Le courage est avide de périls : il songe où il tend, non à ce qu’il va souffrir : car les souffrances sont elles-mêmes une part de la gloire. Le guerrier est fier de ses blessures : il étale avec complaisance le sang qu’il est heureux de répandre ; et au retour de la bataille, quoique les autres aient aussi bien fait, les regards s’attachent surtout aux blessés.

Je le répète, Dieu traite en favoris9 ceux qu’il veut conduire à la perfection de la gloire, chaque fois qu’il leur offre matière à exercer leur courage et leur force d’âme, ce qui implique toujours quelque position difficile. Le pilote se fait connaître dans la tempête, et le soldat dans la mêlée. Comment saurais-je combien tu serais fort contre la pauvreté, si tu nages dans l’opulence ; combien tu opposerais de constance à l’ignominie, aux diffamations, aux haines populaires, si tu vieillis au milieu des applaudissements, si l’invariable faveur et je ne sais quel entraînement des esprits subjugués t’accompagnent partout ? Comment saurais-je avec quelle résignation tu supporterais la perte de tes enfants, si tous tes rejetons sont encore sous tes yeux ? Je t’ai entendu prodiguer aux autres des consolations ; j’aurais pu te juger, si tu t’étais consolé toi-même, si tu avais toi-même fait taire ta douleur. Ah ! je t’en conjure, garde-toi de frémir à la vue des épreuves que nous envoient les dieux comme pour aiguillonner nos âmes. L’adversité est l’occasion de la vertu10.

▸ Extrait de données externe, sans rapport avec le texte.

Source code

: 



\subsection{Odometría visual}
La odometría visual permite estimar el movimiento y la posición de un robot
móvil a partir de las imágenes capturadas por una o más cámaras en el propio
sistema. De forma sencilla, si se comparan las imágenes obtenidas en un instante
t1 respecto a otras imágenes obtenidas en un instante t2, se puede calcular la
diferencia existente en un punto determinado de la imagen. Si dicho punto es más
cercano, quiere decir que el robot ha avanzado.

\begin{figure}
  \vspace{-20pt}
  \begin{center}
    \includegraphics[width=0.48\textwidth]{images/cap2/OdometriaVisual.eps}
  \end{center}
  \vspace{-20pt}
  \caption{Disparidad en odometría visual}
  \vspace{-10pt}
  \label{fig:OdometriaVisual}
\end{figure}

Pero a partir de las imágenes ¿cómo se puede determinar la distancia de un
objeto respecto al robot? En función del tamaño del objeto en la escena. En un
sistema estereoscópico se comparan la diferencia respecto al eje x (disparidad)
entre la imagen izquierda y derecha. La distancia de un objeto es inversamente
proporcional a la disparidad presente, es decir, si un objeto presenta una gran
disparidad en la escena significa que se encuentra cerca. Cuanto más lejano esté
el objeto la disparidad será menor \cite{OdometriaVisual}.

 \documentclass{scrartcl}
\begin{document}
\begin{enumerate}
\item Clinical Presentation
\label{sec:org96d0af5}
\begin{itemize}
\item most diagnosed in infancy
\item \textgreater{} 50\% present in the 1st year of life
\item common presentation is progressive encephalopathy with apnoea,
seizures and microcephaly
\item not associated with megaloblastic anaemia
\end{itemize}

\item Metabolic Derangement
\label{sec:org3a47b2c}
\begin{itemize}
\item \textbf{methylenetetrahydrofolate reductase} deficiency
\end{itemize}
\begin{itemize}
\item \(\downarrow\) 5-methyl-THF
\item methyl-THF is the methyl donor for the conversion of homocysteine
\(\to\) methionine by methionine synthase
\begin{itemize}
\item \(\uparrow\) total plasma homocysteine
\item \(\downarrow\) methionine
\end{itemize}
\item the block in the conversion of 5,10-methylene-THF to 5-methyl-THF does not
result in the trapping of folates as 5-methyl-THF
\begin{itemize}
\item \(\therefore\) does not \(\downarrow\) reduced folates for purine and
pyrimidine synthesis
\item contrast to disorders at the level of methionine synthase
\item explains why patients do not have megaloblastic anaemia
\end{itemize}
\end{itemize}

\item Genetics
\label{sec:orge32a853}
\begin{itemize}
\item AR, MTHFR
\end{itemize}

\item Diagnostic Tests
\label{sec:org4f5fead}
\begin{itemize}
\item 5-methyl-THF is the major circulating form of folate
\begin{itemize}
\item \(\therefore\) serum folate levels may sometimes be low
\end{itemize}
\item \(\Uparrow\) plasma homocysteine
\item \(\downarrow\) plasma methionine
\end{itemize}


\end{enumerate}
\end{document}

On aurait droit d’appeler malheureux ceux que l’excès du bonheur engourdit, et qu’un calme de mort tient comme enchaînés sur une mer immobile. Pour ceux-là tout accident sera nouveau. Le malheur est plus cruel quand on ne l’a jamais connu ; le joug pèse davantage à une tête qui n’y est point faite. Le soldat novice pâlit à l’idée d’une blessure ; le vétéran voit avec fermeté couler son sang ; il sait que ce sang a souvent préparé la victoire.

De même les élus de Dieu, ses bien-aimés, il les endurcit, il les éprouve, il les exerce ; les autres, qu’il paraît traiter avec indulgence, avec ménagement, il les garde comme une proie sans défense pour les maux à venir. Car c’est une erreur de croire que personne soit exempt : cet homme si longtemps heureux aura son tour. Quiconque te semble absous n’est qu’ajourné.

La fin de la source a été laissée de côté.